⟨

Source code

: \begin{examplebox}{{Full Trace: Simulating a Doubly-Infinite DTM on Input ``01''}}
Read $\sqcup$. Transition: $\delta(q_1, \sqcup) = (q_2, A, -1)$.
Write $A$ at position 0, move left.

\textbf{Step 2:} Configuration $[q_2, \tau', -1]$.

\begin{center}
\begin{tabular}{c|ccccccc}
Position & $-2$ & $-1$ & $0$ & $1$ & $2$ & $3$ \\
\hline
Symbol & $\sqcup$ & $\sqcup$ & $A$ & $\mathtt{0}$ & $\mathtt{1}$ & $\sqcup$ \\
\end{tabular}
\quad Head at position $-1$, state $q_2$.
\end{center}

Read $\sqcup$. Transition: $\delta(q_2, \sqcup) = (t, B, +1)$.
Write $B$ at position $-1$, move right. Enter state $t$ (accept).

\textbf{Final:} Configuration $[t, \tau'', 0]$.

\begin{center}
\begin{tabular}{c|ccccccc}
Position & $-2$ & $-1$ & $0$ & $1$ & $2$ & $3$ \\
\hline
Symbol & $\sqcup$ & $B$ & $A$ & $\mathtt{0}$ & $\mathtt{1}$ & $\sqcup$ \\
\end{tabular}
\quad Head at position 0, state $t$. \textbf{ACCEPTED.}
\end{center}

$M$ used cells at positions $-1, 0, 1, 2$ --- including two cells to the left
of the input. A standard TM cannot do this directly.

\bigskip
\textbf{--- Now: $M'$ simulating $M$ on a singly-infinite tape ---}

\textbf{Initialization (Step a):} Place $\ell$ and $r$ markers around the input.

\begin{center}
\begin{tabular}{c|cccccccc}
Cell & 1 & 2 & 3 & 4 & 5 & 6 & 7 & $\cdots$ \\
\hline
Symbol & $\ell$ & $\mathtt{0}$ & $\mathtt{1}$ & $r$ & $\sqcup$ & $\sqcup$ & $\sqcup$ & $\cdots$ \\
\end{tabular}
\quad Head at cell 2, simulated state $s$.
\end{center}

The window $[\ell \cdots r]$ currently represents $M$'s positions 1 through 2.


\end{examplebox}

⟩

**Task**
Line by line, give the material above again exactly.

**Solution to the problem**
Source code

: \begin{examplebox}{{Full Trace: Simulating a Doubly-Infinite DTM on Input ``01''}}
Read $\sqcup$. Transition: $\delta(q_1, \sqcup) = (q_2, A, -1)$.
Write $A$ at position 0, move left.

\textbf{Step 2:} Configuration $[q_2, \tau', -1]$.

\begin{center}
\begin{tabular}{c|ccccccc}
Position & $-2$ & $-1$ & $0$ & $1$ & $2$ & $3$ \\
\hline
Symbol & $\sqcup$ & $\sqcup$ & $A$ & $\mathtt{0}$ & $\mathtt{1}$ & $\sqcup$ \\
\end{tabular}
\quad Head at position $-1$, state $q_2$.
\end{center}

Read $\sqcup$. Transition: $\delta(q_2, \sqcup) = (t, B, +1)$.
Write $B$ at position $-1$, move right. Enter state $t$ (accept).

\textbf{Final:} Configuration $[t, \tau'', 0]$.

\begin{center}
\begin{tabular}{c|ccccccc}
Position & $-2$ & $-1$ & $0$ & $1$ & $2$ & $3$ \\
\hline
Symbol & $\sqcup$ & $B$ & $A$ & $\mathtt{0}$ & $\mathtt{1}$ & $\sqcup$ \\
\end{tabular}
\quad Head at position 0, state $t$. \textbf{ACCEPTED.}
\end{center}

$M$ used cells at positions $-1, 0, 1, 2$ --- including two cells to the left
of the input. A standard TM cannot do this directly.

\bigskip
\textbf{--- Now: $M'$ simulating $M$ on a singly-infinite tape ---}

\textbf{Initialization (Step a):} Place $\ell$ and $r$ markers around the input.

\begin{center}
\begin{tabular}{c|cccccccc}
Cell & 1 & 2 & 3 & 4 & 5 & 6 & 7 & $\cdots$ \\
\hline
Symbol & $\ell$ & $\mathtt{0}$ & $\mathtt{1}$ & $r$ & $\sqcup$ & $\sqcup$ & $\sqcup$ & $\cdots$ \\
\end{tabular}
\quad Head at cell 2, simulated state $s$.
\end{center}

The window $[\ell \cdots r]$ currently represents $M$'s positions 1 through 2.


\end{examplebox}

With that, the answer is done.